Spark: support rdd and toDF operations available in Spark Scala API#2188@pawel-big-lebowski Includes the first Scala integration test, fixes ExternalRddVisitor and adds support for extracting inputs from MapPartitionsRDD and ParallelCollectionRDD plan nodes.
Spark: support Databricks Runtime 13.3#2185@pawel-big-lebowski Modifies the Spark integration to support the latest Databricks Runtime version.
Airflow: loosen attrs and requests versions#2107@JDarDagran Lowers the version requirements for attrs and requests and removes an unnecessary dependency.
dbt: render yaml configs lazily#2221@JDarDagran Don't render each entry in yaml files at start.
Airflow/Athena: change dataset name to its location#2167@sophiely Replaces the dataset and namespace with the data's physical location for more complete lineage across integrations.
Python client: skip redaction in column lineage facet#2177@JDarDagran Redacted fields in ColumnLineageDatasetFacetFieldsAdditionalInputFields are now skipped.
Spark: unify dataset naming for RDD jobs and Spark SQL#2181@pawel-big-lebowski Use the same mechanism for RDD jobs to extract dataset identifier as used for Spark SQL.

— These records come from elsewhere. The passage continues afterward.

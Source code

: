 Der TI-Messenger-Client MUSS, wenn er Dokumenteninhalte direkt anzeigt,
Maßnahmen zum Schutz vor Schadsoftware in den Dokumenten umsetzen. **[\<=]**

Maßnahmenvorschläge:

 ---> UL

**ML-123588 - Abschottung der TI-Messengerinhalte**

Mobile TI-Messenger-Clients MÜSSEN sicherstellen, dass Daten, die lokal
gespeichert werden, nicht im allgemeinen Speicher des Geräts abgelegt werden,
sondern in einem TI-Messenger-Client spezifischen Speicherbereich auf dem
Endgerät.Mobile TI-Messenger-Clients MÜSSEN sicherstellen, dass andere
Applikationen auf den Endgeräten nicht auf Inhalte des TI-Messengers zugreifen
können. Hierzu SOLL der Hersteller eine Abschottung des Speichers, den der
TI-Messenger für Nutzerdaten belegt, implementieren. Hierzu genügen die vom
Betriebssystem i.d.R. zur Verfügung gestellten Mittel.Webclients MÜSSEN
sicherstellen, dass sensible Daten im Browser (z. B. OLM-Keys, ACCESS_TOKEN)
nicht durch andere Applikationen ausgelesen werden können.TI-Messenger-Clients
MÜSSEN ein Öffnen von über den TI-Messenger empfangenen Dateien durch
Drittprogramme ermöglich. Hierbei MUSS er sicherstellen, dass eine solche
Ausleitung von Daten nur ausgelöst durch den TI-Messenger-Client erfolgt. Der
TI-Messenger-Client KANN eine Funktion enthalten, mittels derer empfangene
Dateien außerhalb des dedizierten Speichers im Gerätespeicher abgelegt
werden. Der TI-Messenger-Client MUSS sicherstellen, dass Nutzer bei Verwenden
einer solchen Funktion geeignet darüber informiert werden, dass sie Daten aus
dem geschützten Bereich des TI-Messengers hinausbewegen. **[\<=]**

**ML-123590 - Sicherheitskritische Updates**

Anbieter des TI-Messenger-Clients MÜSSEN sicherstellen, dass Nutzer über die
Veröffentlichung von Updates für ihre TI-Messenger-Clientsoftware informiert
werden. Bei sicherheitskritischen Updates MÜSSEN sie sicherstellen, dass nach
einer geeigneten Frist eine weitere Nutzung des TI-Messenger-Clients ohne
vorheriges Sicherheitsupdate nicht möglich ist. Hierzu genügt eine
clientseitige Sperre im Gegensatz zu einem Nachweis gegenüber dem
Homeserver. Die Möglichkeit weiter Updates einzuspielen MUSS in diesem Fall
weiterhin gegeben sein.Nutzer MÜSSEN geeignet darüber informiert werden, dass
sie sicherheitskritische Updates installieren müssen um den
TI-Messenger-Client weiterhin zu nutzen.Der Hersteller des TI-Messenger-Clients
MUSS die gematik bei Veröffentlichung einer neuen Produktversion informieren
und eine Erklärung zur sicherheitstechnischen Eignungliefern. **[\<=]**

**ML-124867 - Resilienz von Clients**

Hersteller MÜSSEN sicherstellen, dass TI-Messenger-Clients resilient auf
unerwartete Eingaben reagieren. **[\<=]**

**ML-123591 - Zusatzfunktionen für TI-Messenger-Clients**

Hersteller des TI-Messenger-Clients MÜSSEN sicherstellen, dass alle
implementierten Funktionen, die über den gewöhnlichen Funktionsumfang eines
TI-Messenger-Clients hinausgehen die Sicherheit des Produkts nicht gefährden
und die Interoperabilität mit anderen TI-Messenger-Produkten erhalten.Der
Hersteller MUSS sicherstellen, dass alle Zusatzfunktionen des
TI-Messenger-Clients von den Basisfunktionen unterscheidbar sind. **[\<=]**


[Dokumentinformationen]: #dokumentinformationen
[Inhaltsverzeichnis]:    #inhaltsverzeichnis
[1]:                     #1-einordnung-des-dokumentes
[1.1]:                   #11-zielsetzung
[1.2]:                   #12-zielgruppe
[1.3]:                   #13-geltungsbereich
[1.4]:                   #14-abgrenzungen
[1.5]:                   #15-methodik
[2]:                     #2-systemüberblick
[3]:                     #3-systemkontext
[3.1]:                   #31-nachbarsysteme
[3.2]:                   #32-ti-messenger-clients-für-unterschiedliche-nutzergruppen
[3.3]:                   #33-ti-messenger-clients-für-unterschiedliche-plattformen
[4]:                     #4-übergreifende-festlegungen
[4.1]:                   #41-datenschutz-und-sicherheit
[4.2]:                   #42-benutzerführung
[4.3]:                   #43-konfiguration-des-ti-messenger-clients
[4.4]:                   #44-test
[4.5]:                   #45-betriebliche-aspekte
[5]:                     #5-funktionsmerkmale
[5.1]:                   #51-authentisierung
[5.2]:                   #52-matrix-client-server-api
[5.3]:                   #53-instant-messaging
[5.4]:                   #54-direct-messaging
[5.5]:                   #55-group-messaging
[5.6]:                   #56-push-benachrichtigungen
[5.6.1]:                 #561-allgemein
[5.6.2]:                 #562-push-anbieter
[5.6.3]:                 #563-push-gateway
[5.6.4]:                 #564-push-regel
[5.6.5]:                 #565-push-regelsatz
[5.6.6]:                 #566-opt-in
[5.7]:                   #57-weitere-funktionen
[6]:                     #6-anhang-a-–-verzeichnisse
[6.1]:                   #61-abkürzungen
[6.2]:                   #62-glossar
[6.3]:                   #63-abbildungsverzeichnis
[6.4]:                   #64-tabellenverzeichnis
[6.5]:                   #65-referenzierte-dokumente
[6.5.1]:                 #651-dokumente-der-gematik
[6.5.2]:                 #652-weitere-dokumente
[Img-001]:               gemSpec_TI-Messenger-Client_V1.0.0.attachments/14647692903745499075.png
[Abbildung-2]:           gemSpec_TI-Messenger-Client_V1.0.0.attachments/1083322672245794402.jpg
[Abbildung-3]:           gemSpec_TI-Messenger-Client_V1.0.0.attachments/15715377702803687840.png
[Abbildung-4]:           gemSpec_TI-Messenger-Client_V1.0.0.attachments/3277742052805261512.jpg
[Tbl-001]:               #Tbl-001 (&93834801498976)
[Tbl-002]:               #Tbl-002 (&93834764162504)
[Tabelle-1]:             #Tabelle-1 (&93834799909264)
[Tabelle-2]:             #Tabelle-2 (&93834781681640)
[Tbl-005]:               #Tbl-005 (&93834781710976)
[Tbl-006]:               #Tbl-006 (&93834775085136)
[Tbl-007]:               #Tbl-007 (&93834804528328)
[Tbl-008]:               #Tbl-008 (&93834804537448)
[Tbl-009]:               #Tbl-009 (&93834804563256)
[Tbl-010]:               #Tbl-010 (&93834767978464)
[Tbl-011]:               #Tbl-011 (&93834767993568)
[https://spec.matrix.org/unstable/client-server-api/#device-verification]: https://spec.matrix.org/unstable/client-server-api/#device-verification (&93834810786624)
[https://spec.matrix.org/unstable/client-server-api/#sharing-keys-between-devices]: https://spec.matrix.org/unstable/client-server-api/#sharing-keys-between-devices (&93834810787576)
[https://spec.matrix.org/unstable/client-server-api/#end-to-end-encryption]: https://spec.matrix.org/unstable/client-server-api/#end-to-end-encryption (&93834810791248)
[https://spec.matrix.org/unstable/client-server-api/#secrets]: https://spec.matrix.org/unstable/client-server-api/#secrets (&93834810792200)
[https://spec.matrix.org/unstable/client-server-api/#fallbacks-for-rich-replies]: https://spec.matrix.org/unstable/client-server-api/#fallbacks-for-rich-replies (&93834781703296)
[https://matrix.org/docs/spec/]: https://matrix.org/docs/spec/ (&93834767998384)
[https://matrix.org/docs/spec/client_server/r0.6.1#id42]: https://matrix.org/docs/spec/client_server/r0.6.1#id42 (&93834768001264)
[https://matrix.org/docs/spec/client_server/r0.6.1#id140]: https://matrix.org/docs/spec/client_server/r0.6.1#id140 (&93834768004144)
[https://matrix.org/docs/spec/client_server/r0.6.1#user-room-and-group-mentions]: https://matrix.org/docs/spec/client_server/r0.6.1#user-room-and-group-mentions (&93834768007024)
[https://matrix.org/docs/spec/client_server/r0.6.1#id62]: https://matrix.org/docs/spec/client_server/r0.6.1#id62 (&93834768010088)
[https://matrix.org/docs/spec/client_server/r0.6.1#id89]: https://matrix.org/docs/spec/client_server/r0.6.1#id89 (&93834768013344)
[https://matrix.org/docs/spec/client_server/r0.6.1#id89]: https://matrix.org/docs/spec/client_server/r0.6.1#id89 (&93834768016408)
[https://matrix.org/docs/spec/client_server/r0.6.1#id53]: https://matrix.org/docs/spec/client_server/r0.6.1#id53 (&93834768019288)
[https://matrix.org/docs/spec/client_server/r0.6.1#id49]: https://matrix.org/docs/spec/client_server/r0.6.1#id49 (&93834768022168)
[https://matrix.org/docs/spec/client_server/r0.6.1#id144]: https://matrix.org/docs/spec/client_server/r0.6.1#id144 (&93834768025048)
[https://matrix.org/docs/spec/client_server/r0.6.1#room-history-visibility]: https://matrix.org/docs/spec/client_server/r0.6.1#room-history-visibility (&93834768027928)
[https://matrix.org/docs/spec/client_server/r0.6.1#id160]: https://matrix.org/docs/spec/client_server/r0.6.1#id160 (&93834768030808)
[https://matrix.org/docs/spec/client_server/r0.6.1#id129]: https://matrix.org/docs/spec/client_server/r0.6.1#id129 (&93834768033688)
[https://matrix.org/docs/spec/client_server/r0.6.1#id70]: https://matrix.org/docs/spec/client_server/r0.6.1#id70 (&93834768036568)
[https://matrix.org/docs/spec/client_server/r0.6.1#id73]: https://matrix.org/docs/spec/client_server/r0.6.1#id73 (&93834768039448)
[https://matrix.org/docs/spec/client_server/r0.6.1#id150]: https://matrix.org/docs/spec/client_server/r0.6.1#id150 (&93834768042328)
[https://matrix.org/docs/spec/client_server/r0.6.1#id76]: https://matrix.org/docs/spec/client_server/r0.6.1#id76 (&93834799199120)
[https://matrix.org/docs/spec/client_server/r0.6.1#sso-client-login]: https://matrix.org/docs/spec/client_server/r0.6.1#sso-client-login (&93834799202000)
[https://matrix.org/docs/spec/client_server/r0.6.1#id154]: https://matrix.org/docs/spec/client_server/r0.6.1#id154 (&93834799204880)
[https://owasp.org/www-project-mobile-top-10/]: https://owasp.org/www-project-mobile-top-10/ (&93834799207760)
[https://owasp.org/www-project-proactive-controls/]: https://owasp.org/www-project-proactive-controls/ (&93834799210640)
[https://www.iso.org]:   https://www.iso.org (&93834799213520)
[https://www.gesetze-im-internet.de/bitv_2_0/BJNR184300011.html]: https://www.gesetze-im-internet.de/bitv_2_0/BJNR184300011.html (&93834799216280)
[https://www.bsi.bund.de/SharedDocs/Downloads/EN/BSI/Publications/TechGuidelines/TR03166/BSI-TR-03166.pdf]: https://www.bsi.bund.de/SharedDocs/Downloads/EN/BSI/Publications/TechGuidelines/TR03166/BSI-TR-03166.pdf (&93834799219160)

Spark: ensure a single START and a single COMPLETE event are sent#2103@pawel-big-lebowski For Spark SQL at least four events are sent triggered by different SparkListener methods. Each of them is required and used to collect facets unavailable elsewhere. However, there should be only one START and COMPLETE events emitted. Other events should be sent as RUNNING. Please keep in mind that Spark integration remains stateless to limit the memory footprint, and it is the backend responsibility to merge several Openlineage events into a meaningful snapshot of metadata changes.